# bertchunker: default program

In [None]:
from bertchunker import *
import os, sys
import random

## Run the default solution on dev

In [5]:
chunker = FinetuneTagger(os.path.join('..', 'data', 'chunker'), modelsuffix='.pt')
decoder_output = chunker.decode(os.path.join('..', 'data', 'input', 'dev.txt'))

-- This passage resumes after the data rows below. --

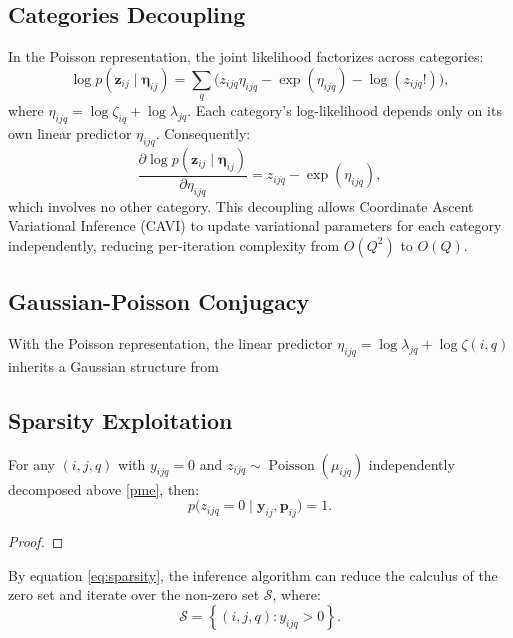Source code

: \documentclass[]{report}
\theoremstyle{definition}
\begin{document}
    \subsection{Categories Decoupling}
    \label{decoupling}
 In the Poisson representation, the joint likelihood factorizes across categories:
    \begin{equation}
        \log p(\bm{z}_{ij}\mid \bm{\eta}_{ij})=\sum_{q} \bigl(z_{ijq} \eta_{ijq}-\exp (\eta_{ijq})-\log (z_{ijq}!)\bigr),
    \end{equation}
where $\eta_{ijq}=\log \zeta_{iq}+\log \lambda_{jq}$. Each category's log-likelihood depends only on its own linear predictor $\eta_{ijq}$. Consequently: 
    \begin{equation}
    \dfrac{\partial \log p(\bm{z}_{ij}\mid \bm{\eta}_{ij})}{\partial \eta_{ijq}}=z_{ijq}-\exp (\eta_{ijq}),
    \end{equation}
which involves no other category. This decoupling allows Coordinate Ascent Variational Inference (CAVI) to update variational parameters for each category independently, reducing per-iteration complexity from $O(Q^{2})$ to $O(Q)$. 
  \subsection{Gaussian-Poisson Conjugacy}
  \label{conjugacy}
With the Poisson representation, the linear predictor $\eta_{ijq}=\log \lambda_{jq}+\log \zeta(i,q)$ inherits a Gaussian structure from 

  \subsection{Sparsity Exploitation}
  \label{Sparsity}
For any $(i,j,q)$ with $y_{ijq}=0$ and $z_{ijq}\sim \operatorname{Poisson}(\mu_{ijq})$ independently decomposed above \ref{pme}, then:
\begin{equation}
    p\bigl(z_{ijq}=0\mid \bm{y}_{ij},\bm{p}_{ij}\bigr)=1.
    \label{eq:sparsity}
\end{equation}
\begin{proof}

\end{proof}
By equation \ref{eq:sparsity}, the inference algorithm can reduce the calculus of the zero set and iterate over the non-zero set $\mathcal{S}$, where:
\begin{equation}
\mathcal{S}=\left\{(i,j,q): y_{ijq}>0\right\}.
\end{equation}
\end{document}
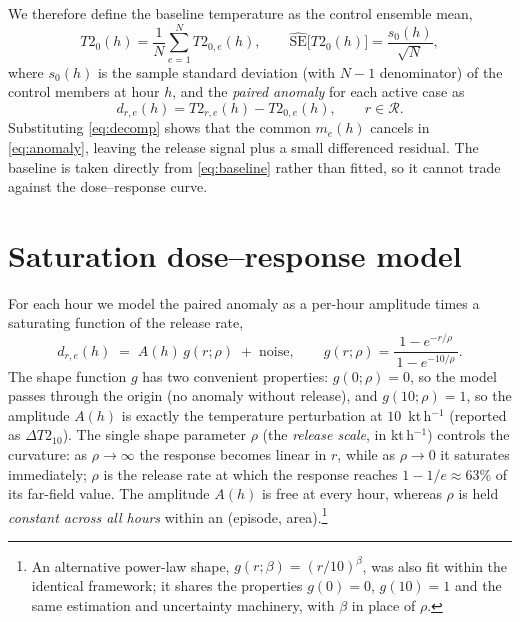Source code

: \documentclass[11pt]{article}
\begin{document}
We therefore define the baseline temperature as the control ensemble mean,
\begin{equation}
  T2_0(h) = \frac{1}{N}\sum_{e=1}^{N} T2_{0,e}(h),
  \qquad
  \widehat{\mathrm{SE}}\big[T2_0(h)\big] = \frac{s_0(h)}{\sqrt{N}},
  \label{eq:baseline}
\end{equation}
where $s_0(h)$ is the sample standard deviation (with $N-1$ denominator) of the
control members at hour $h$, and the \emph{paired anomaly} for each active case as
\begin{equation}
  d_{r,e}(h) = T2_{r,e}(h) - T2_{0,e}(h),
  \qquad r\in\mathcal{R}.
  \label{eq:anomaly}
\end{equation}
Substituting \eqref{eq:decomp} shows that the common $m_e(h)$ cancels in
\eqref{eq:anomaly}, leaving the release signal plus a small differenced residual.
The baseline is taken directly from \eqref{eq:baseline} rather than fitted, so it
cannot trade against the dose--response curve.

\section{Saturation dose--response model}

For each hour we model the paired anomaly as a per-hour amplitude times a
saturating function of the release rate,
\begin{equation}
  d_{r,e}(h) \;=\; A(h)\, g(r;\rho) \;+\; \text{noise},
  \qquad
  g(r;\rho) = \frac{1 - e^{-r/\rho}}{\,1 - e^{-10/\rho}\,}.
  \label{eq:model}
\end{equation}
The shape function $g$ has two convenient properties: $g(0;\rho)=0$, so the model
passes through the origin (no anomaly without release), and $g(10;\rho)=1$, so the
amplitude $A(h)$ is exactly the temperature perturbation at $10$~kt\,h$^{-1}$
(reported as $\Delta T2_{10}$). The single shape parameter $\rho$ (the
\emph{release scale}, in kt\,h$^{-1}$) controls the curvature: as
$\rho\!\to\!\infty$ the response becomes linear in $r$, while as $\rho\!\to\!0$ it
saturates immediately; $\rho$ is the release rate at which the response reaches
$1-1/e\approx 63\%$ of its far-field value. The amplitude $A(h)$ is free at every
hour, whereas $\rho$ is held \emph{constant across all hours} within an
(episode, area).\footnote{An alternative power-law shape,
$g(r;\beta)=(r/10)^{\beta}$, was also fit within the identical framework; it shares
the properties $g(0)=0$, $g(10)=1$ and the same estimation and uncertainty
machinery, with $\beta$ in place of $\rho$.}
\end{document}
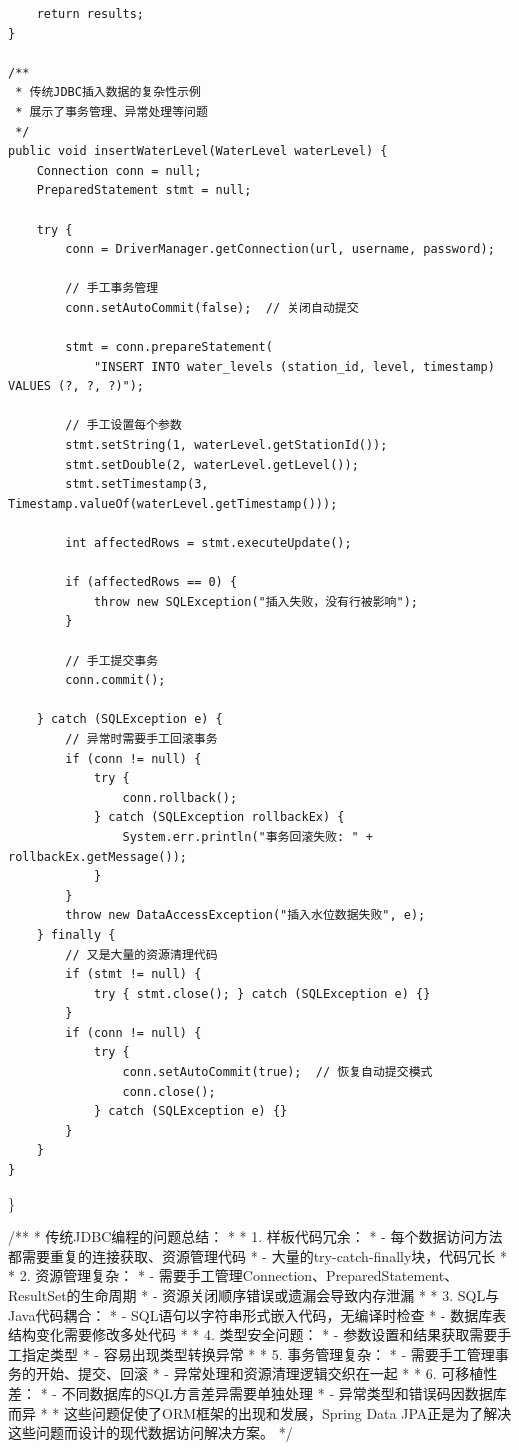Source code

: \begin{verbatim}
    return results;
}

/**
 * 传统JDBC插入数据的复杂性示例
 * 展示了事务管理、异常处理等问题
 */
public void insertWaterLevel(WaterLevel waterLevel) {
    Connection conn = null;
    PreparedStatement stmt = null;
    
    try {
        conn = DriverManager.getConnection(url, username, password);
        
        // 手工事务管理
        conn.setAutoCommit(false);  // 关闭自动提交
        
        stmt = conn.prepareStatement(
            "INSERT INTO water_levels (station_id, level, timestamp) VALUES (?, ?, ?)");
        
        // 手工设置每个参数
        stmt.setString(1, waterLevel.getStationId());
        stmt.setDouble(2, waterLevel.getLevel());
        stmt.setTimestamp(3, Timestamp.valueOf(waterLevel.getTimestamp()));
        
        int affectedRows = stmt.executeUpdate();
        
        if (affectedRows == 0) {
            throw new SQLException("插入失败，没有行被影响");
        }
        
        // 手工提交事务
        conn.commit();
        
    } catch (SQLException e) {
        // 异常时需要手工回滚事务
        if (conn != null) {
            try {
                conn.rollback();
            } catch (SQLException rollbackEx) {
                System.err.println("事务回滚失败: " + rollbackEx.getMessage());
            }
        }
        throw new DataAccessException("插入水位数据失败", e);
    } finally {
        // 又是大量的资源清理代码
        if (stmt != null) {
            try { stmt.close(); } catch (SQLException e) {}
        }
        if (conn != null) {
            try { 
                conn.setAutoCommit(true);  // 恢复自动提交模式
                conn.close(); 
            } catch (SQLException e) {}
        }
    }
}
\end{verbatim}

\}

/** * 传统JDBC编程的问题总结： * * 1. 样板代码冗余： * - 每个数据访问方法都需要重复的连接获取、资源管理代码 * - 大量的try-catch-finally块，代码冗长 * * 2. 资源管理复杂： * - 需要手工管理Connection、PreparedStatement、ResultSet的生命周期 * - 资源关闭顺序错误或遗漏会导致内存泄漏 * * 3. SQL与Java代码耦合： * - SQL语句以字符串形式嵌入代码，无编译时检查 * - 数据库表结构变化需要修改多处代码 * * 4. 类型安全问题： * - 参数设置和结果获取需要手工指定类型 * - 容易出现类型转换异常 * * 5. 事务管理复杂： * - 需要手工管理事务的开始、提交、回滚 * - 异常处理和资源清理逻辑交织在一起 * * 6. 可移植性差： * - 不同数据库的SQL方言差异需要单独处理 * - 异常类型和错误码因数据库而异 * * 这些问题促使了ORM框架的出现和发展，Spring Data JPA正是为了解决这些问题而设计的现代数据访问解决方案。 */

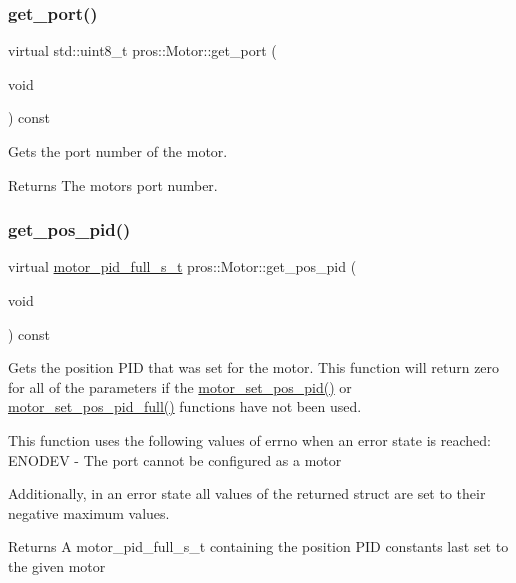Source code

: \subsubsection{\texorpdfstring{get\+\_\+port()}{get\_port()}}
{\footnotesize\ttfamily virtual std\+::uint8\+\_\+t pros\+::\+Motor\+::get\+\_\+port (\begin{DoxyParamCaption}\item[{void}]{ }\end{DoxyParamCaption}) const\hspace{0.3cm}{\ttfamily [virtual]}}

Gets the port number of the motor.

\begin{DoxyReturn}{Returns}
The motor\textquotesingle{}s port number. 
\end{DoxyReturn}
\mbox{\label{classpros_1_1Motor_a32193b8d020ad1b47e1cb9f0b74a6c7d}} 
\subsubsection{\texorpdfstring{get\+\_\+pos\+\_\+pid()}{get\_pos\_pid()}}
{\footnotesize\ttfamily virtual \hyperlink{motors_8h_a0295cbf49f5c70c17b5fa962bd25febd}{motor\+\_\+pid\+\_\+full\+\_\+s\+\_\+t} pros\+::\+Motor\+::get\+\_\+pos\+\_\+pid (\begin{DoxyParamCaption}\item[{void}]{ }\end{DoxyParamCaption}) const\hspace{0.3cm}{\ttfamily [virtual]}}

Gets the position P\+ID that was set for the motor. This function will return zero for all of the parameters if the \hyperlink{motors_8h_a389e60d01741d5947a9b7330c6c8bbf7}{motor\+\_\+set\+\_\+pos\+\_\+pid()} or \hyperlink{motors_8h_a1d3273573e296507914d2626121f19ce}{motor\+\_\+set\+\_\+pos\+\_\+pid\+\_\+full()} functions have not been used.

This function uses the following values of errno when an error state is reached\+: E\+N\+O\+D\+EV -\/ The port cannot be configured as a motor

Additionally, in an error state all values of the returned struct are set to their negative maximum values.

\begin{DoxyReturn}{Returns}
A motor\+\_\+pid\+\_\+full\+\_\+s\+\_\+t containing the position P\+ID constants last set to the given motor 
\end{DoxyReturn}
\mbox{\label{classpros_1_1Motor_a70e725a94ec42dc7cbb3e460c36dcad3}} 
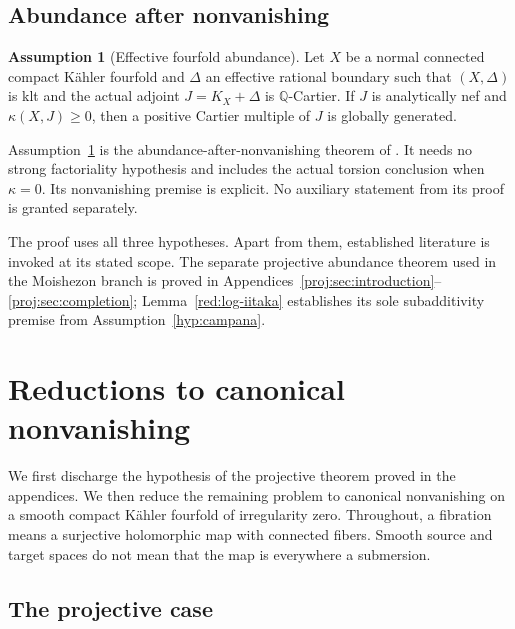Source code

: \documentclass[11pt,letterpaper]{article}
\theoremstyle{definition}
\newtheorem{assumption}[theorem]{Assumption}
\theoremstyle{remark}
\begin{document}
\subsection{Abundance after nonvanishing}

\begin{assumption}[Effective fourfold abundance]
\label{hyp:effective-abundance}
Let \(X\) be a normal connected compact K\"ahler fourfold and
\(\Delta\) an effective rational boundary such that
\((X,\Delta)\) is klt and the actual adjoint
\(J=K_X+\Delta\) is \(\mathbb{Q}\)-Cartier. If \(J\) is analytically
nef and \(\kappa(X,J)\ge0\), then a positive Cartier multiple of
\(J\) is globally generated.
\end{assumption}

Assumption~\ref{hyp:effective-abundance} is the abundance-after-nonvanishing
theorem of \cite[Theorem~1.1]{GrantEffectiveAbundance}. It needs no strong
factoriality hypothesis and includes the actual torsion conclusion
when \(\kappa=0\). Its nonvanishing premise is explicit. No
auxiliary statement from its proof is granted separately.

The proof uses all three hypotheses. Apart from them, established
literature is invoked at its stated scope. The separate projective
abundance theorem used in the Moishezon branch is proved in
Appendices~\ref{proj:sec:introduction}--\ref{proj:sec:completion};
Lemma~\ref{red:log-iitaka} establishes its sole subadditivity premise
from Assumption~\ref{hyp:campana}.

\section{Reductions to canonical nonvanishing}
\label{red:section}

We first discharge the hypothesis of the projective theorem proved in
the appendices. We then reduce the remaining problem to canonical
nonvanishing on a smooth compact Kähler fourfold of irregularity zero.
Throughout, a fibration means a surjective holomorphic map with connected
fibers. Smooth source and target spaces do not mean that the map is
everywhere a submersion.

\subsection{The projective case}
\end{document}

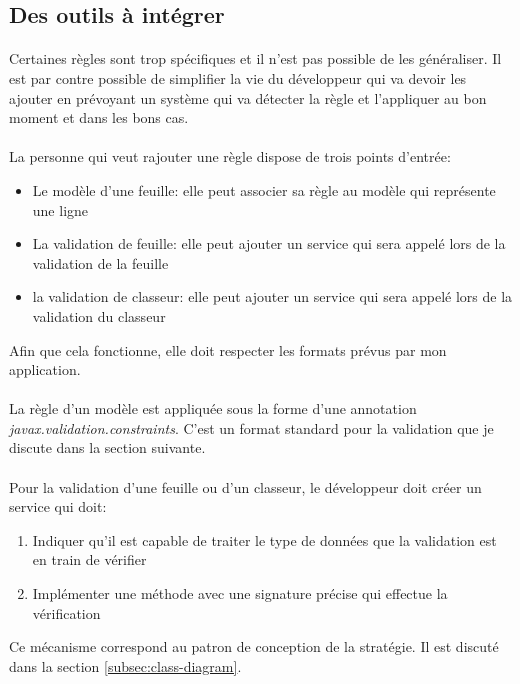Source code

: \subsection{Des outils à intégrer}
\label{subsec:host-tools}

\paragraph{}
Certaines règles sont trop spécifiques et il n'est pas possible de les généraliser.
Il est par contre possible de simplifier la vie du développeur qui va devoir les ajouter en prévoyant un système qui va détecter la règle et l'appliquer au bon moment et dans les bons cas.

\paragraph{}
La personne qui veut rajouter une règle dispose de trois points d'entrée:
\begin{itemize}
    \item Le modèle d'une feuille: elle peut associer sa règle au modèle qui représente une ligne
    \item La validation de feuille: elle peut ajouter un service qui sera appelé lors de la validation de la feuille
    \item la validation de classeur: elle peut ajouter un service qui sera appelé lors de la validation du classeur
\end{itemize}
Afin que cela fonctionne, elle doit respecter les formats prévus par mon application.

\paragraph{}
La règle d'un modèle est appliquée sous la forme d'une annotation \textit{javax.validation.constraints}.
C'est un format standard pour la validation que je discute dans la section suivante.

\paragraph{}
Pour la validation d'une feuille ou d'un classeur, le développeur doit créer un service qui doit:
\begin{enumerate}
    \item Indiquer qu'il est capable de traiter le type de données que la validation est en train de vérifier
    \item Implémenter une méthode avec une signature précise qui effectue la vérification
\end{enumerate}
Ce mécanisme correspond au patron de conception de la stratégie.
Il est discuté dans la section \ref{subsec:class-diagram}.
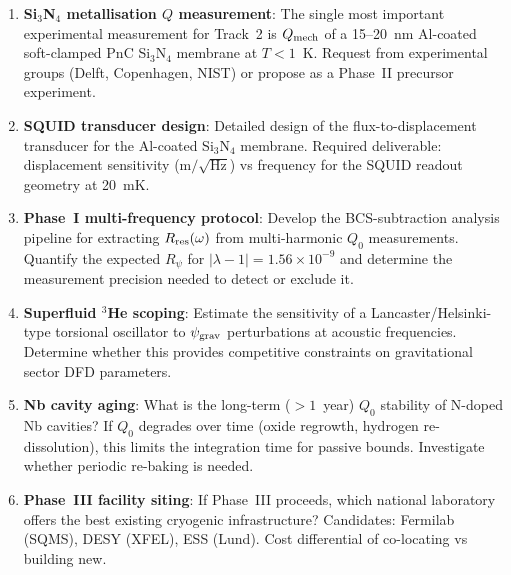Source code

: \documentclass[11pt]{article}
\theoremstyle{definition}
\theoremstyle{remark}
\newcommand{\ee}[1]{\times 10^{#1}}
\newcommand{\psigrav}{\psi_{\rm grav}}
\newcommand{\lambdabound}{1.56\ee{-9}}
\newcommand{\lam}{|\lambda-1|}
\newcommand{\Qmech}{Q_{\rm mech}}
\begin{document}
\begin{enumerate}[nosep]
  \item \textbf{Si$_3$N$_4$ metallisation $Q$ measurement}: The single
    most important experimental measurement for Track~2 is $\Qmech$ of
    a 15--20~nm Al-coated soft-clamped PnC Si$_3$N$_4$ membrane at
    $T < 1$~K. Request from experimental groups (Delft, Copenhagen,
    NIST) or propose as a Phase~II precursor experiment.

  \item \textbf{SQUID transducer design}: Detailed design of the
    flux-to-displacement transducer for the Al-coated Si$_3$N$_4$
    membrane. Required deliverable: displacement sensitivity
    ($\text{m}/\sqrt{\text{Hz}}$) vs frequency for the SQUID readout
    geometry at 20~mK.

  \item \textbf{Phase~I multi-frequency protocol}: Develop the
    BCS-subtraction analysis pipeline for extracting $R_{\rm res}(\omega)$
    from multi-harmonic $Q_0$ measurements. Quantify the expected
    $R_\psi$ for $\lam = \lambdabound$ and determine the measurement
    precision needed to detect or exclude it.

  \item \textbf{Superfluid $^3$He scoping}: Estimate the sensitivity
    of a Lancaster/Helsinki-type torsional oscillator to $\psigrav$
    perturbations at acoustic frequencies. Determine whether this
    provides competitive constraints on gravitational sector DFD
    parameters.

  \item \textbf{Nb cavity aging}: What is the long-term ($>1$~year)
    $Q_0$ stability of N-doped Nb cavities? If $Q_0$ degrades over
    time (oxide regrowth, hydrogen re-dissolution), this limits the
    integration time for passive bounds. Investigate whether periodic
    re-baking is needed.

  \item \textbf{Phase~III facility siting}: If Phase~III proceeds,
    which national laboratory offers the best existing cryogenic
    infrastructure? Candidates: Fermilab (SQMS), DESY (XFEL), ESS
    (Lund). Cost differential of co-locating vs building new.
\end{enumerate}
\end{document}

Some weights of the model checkpoint at distilbert-base-uncased were not used when initializing DistilBertModel: ['vocab_projector.weight', 'vocab_transform.weight', 'vocab_transform.bias', 'vocab_layer_norm.weight', 'vocab_layer_norm.bias', 'vocab_projector.bias']
- This IS expected if you are initializing DistilBertModel from the checkpoint of a model trained on another task or with another architecture (e.g. initializing a BertForSequenceClassification model from a BertForPreTraining model).
- This IS NOT expected if you are initializing DistilBertModel from the checkpoint of a model that you expect to be exactly identical (initializing a BertForSequenceClassification model from a BertForSequenceClassification model).
100%|███████████████████████████████████████████████████████████████████████████████████████████████████████████████████████████████████████████████████████████████████████████████████████████| 1027/1027 [00:20<00:00, 51.11it/s]


Ignore the warnings from the transformers library. They are expected to occur.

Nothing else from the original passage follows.